O que pensam os especialistas

>>"Como um guarda vai parar um assalto com spray de pimenta?"

O Estado de S.Paulo

27 de setembro de 2009 | 03h09

CARLOS AUGUSTO SOUSA SILVA

ESPECIALISTA EM SEG. PÚBLICA E PRES. DO SINDGUARDAS-SP

Desarmar a GCM significa comprometer a segurança da população. Ainda mais em São Paulo, um município extremamente violento. É importante ressaltar que qualquer profissional precisa se sentir seguro para estar apto a defender o cidadão. A Secretaria de Segurança Urbana diz que a redução do uso de armas letais vai diminuir os acidentes decorrentes de ações policiais malsucedidas. No entanto, nos 23 anos da GCM, menos de 23 pessoas foram lesadas. A taxa de letalidade é baixíssima. E por que não desarmar o efetivo da Polícia Militar, que tem registros mais altos que os nossos? Fica claro que a secretaria tomou a decisão com base na emoção, numa resposta rápida à sociedade que viu vítimas inocentes serem penalizadas por erros policiais. Contudo, não é desarmando o efetivo da GCM que essas questões serão resolvidas. Como um guarda vai intervir num assalto com spray de pimenta? É ilusão acreditar que a segurança possa ser feita sem armas letais. Vamos à Justiça para que nenhum guarda seja exposto à criminalidade de São Paulo sem estar equipado para se defender.

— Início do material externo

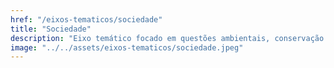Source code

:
 ```yaml
---
href: "/eixos-tematicos/sociedade"
title: "Sociedade"
description: "Eixo temático focado em questões ambientais, conservação da natureza e práticas sustentáveis."
image: "../../assets/eixos-tematicos/sociedade.jpeg"
---
```


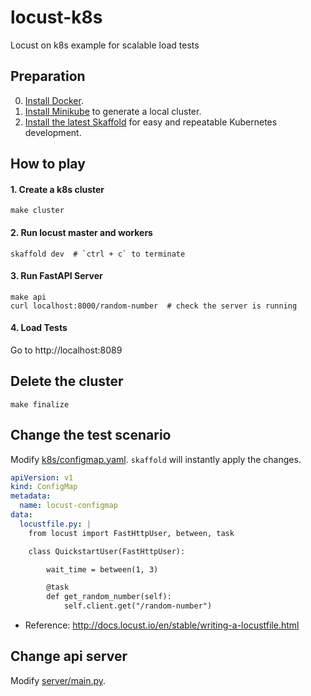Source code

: # locust-k8s
Locust on k8s example for scalable load tests

## Preparation
0. [Install Docker](https://docs.docker.com/engine/install/).
1. [Install Minikube](https://minikube.sigs.k8s.io/docs/start/) to generate a local cluster.
2. [Install the latest Skaffold](https://github.com/GoogleContainerTools/skaffold/releases) for easy and repeatable Kubernetes development.

## How to play

#### 1. Create a k8s cluster
```
make cluster
```

#### 2. Run locust master and workers
```
skaffold dev  # `ctrl + c` to terminate
```

#### 3. Run FastAPI Server
```
make api
curl localhost:8000/random-number  # check the server is running
```

#### 4. Load Tests
Go to http://localhost:8089

## Delete the cluster
```
make finalize
```

## Change the test scenario
Modify [k8s/configmap.yaml](k8s/configmap.yaml). `skaffold` will instantly apply the changes.

```yaml
apiVersion: v1
kind: ConfigMap
metadata:
  name: locust-configmap
data:
  locustfile.py: |
    from locust import FastHttpUser, between, task

    class QuickstartUser(FastHttpUser):

        wait_time = between(1, 3)

        @task
        def get_random_number(self):
            self.client.get("/random-number")
```

- Reference: http://docs.locust.io/en/stable/writing-a-locustfile.html

## Change api server
Modify [server/main.py](server/main.py).
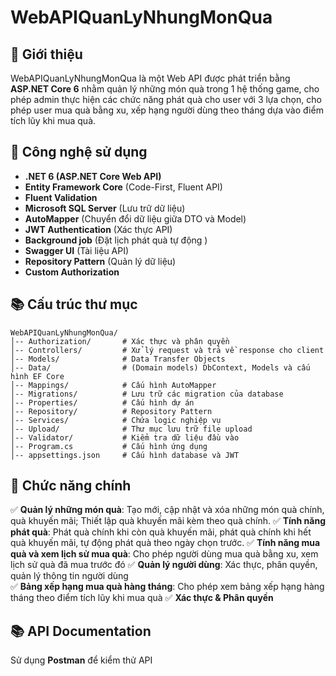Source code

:# WebAPIQuanLyNhungMonQua

## 📌 Giới thiệu
WebAPIQuanLyNhungMonQua là một Web API được phát triển bằng **ASP.NET Core 6** nhằm quản lý những món quà trong 1 hệ thống game, cho phép admin thực hiện các chức năng phát quà cho user với 3 lựa chọn, cho phép user mua quà bằng xu, xếp hạng người dùng theo tháng dựa vào điểm tích lũy khi mua quà.

## 🚀 Công nghệ sử dụng
- **.NET 6 (ASP.NET Core Web API)**
- **Entity Framework Core** (Code-First, Fluent API)
- **Fluent Validation**
- **Microsoft SQL Server** (Lưu trữ dữ liệu)
- **AutoMapper** (Chuyển đổi dữ liệu giữa DTO và Model)
- **JWT Authentication** (Xác thực API)
- **Background job** (Đặt lịch phát quà tự động )
- **Swagger UI** (Tài liệu API)
- **Repository Pattern** (Quản lý dữ liệu)
- **Custom Authorization**

## 📚 Cấu trúc thư mục
```
WebAPIQuanLyNhungMonQua/
│-- Authorization/       # Xác thực và phân quyền
│-- Controllers/         # Xử lý request và trả về response cho client
│-- Models/              # Data Transfer Objects
│-- Data/                # (Domain models) DbContext, Models và cấu hình EF Core
│-- Mappings/            # Cấu hình AutoMapper
│-- Migrations/          # Lưu trữ các migration của database
│-- Properties/          # Cấu hình dự án
│-- Repository/          # Repository Pattern
│-- Services/            # Chứa logic nghiệp vụ
│-- Upload/              # Thư mục lưu trữ file upload
│-- Validator/           # Kiểm tra dữ liệu đầu vào
│-- Program.cs           # Cấu hình ứng dụng
│-- appsettings.json     # Cấu hình database và JWT
```

## 🔑 Chức năng chính
✅ **Quản lý những món quà**: Tạo mới, cập nhật và xóa những món quà chính, quà khuyến mãi; Thiết lập quà khuyến mãi kèm theo quà chính.
✅ **Tính năng phát quà**: Phát quà chính khi còn quà khuyến mãi, phát quà chính khi hết quà khuyến mãi, tự động phát quà theo ngày chọn trước. 
✅ **Tính năng mua quà và xem lịch sử mua quà**: Cho phép người dùng mua quà bằng xu, xem lịch sử quà đã mua trước đó
✅ **Quản lý người dùng**: Xác thực, phân quyền, quản lý thông tin người dùng   
✅ **Bảng xếp hạng mua quà hàng tháng**: Cho phép xem bảng xếp hạng hàng tháng theo điểm tích lũy khi mua quà 
✅ **Xác thực & Phân quyền**

## 📚 API Documentation
Sử dụng **Postman** để kiểm thử API
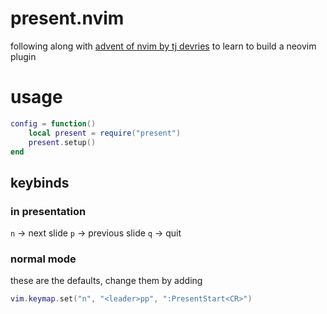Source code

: # present.nvim
following along with [advent of nvim by tj devries](https://www.youtube.com/playlist?list=PLep05UYkc6wTyBe7kPjQFWVXTlhKeQejM) to learn to build a neovim plugin
# usage
```lua
config = function()
    local present = require("present")
    present.setup()
end
```
## keybinds
### in presentation
`n` -> next slide
`p` -> previous slide
`q` -> quit
### normal mode
these are the defaults, change them by adding 
```lua
vim.keymap.set("n", "<leader>pp", ":PresentStart<CR>")
```
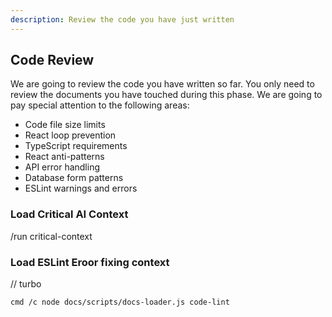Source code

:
 ```yaml
---
description: Review the code you have just written
---
```


## Code Review

We are going to review the code you have written so far. You only need to review the documents you have touched during this phase. We are going to pay special attention to the following areas:

- Code file size limits
- React loop prevention
- TypeScript requirements
- React anti-patterns
- API error handling
- Database form patterns
- ESLint warnings and errors

### Load Critical AI Context

/run critical-context

### Load ESLint Eroor fixing context
// turbo

```bash
cmd /c node docs/scripts/docs-loader.js code-lint
```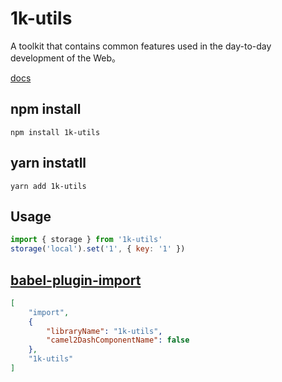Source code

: # 1k-utils

A toolkit that contains common features used in the day-to-day development of the Web。

[docs](https://kevily.github.io/1k-utils/)

## npm install

```shell
npm install 1k-utils
```

## yarn instatll

```shell
yarn add 1k-utils
```

## Usage

```javascript
import { storage } from '1k-utils'
storage('local').set('1', { key: '1' })
```

## [babel-plugin-import](https://github.com/ant-design/babel-plugin-import)

```json
[
    "import",
    {
        "libraryName": "1k-utils",
        "camel2DashComponentName": false
    },
    "1k-utils"
]
```
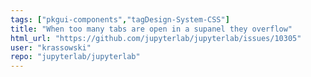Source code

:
 ```yaml
---
tags: ["pkgui-components","tagDesign-System-CSS"]
title: "When too many tabs are open in a supanel they overflow"
html_url: "https://github.com/jupyterlab/jupyterlab/issues/10305"
user: "krassowski"
repo: "jupyterlab/jupyterlab"
---
```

>>"O uso de armas de fogo não garante proteção alguma"

DENIS MIZNE

DIRETOR EXECUTIVO DO INSTITUTO SOU DA PAZ

A maior parte do contingente da GCM atua em escolas, parques, praças e ruas do centro da cidade. A vocação fundamental da Guarda Civil é executar o policiamento comunitário. Ela faz patrulhamento a pé, conversa com comerciantes e moradores, dá orientações quanto ao uso do espaço público. Nesse sentido, a utilização generalizada de armas de fogo coloca em risco tanto os profissionais de segurança quanto a população. Ainda que um caso de violência grave ocorra, o uso de armas letais geraria, na melhor das hipóteses, pânico. Na pior, vítimas inocentes. É preciso transformar a ideia de que o uso de armas de fogo significa proteção. Garantir segurança por meio da força e do combate não é o melhor caminho. O sucesso da GCM está no seu potencial para ações comunitárias. Vale lembrar que 50% do efetivo continuará armado e que podemos contar com o apoio da Polícia Militar - com contingente quase seis vezes maior - para fazer o enfrentamento, quando necessário. A redução do número de armas da GCM nos deixará mais seguros.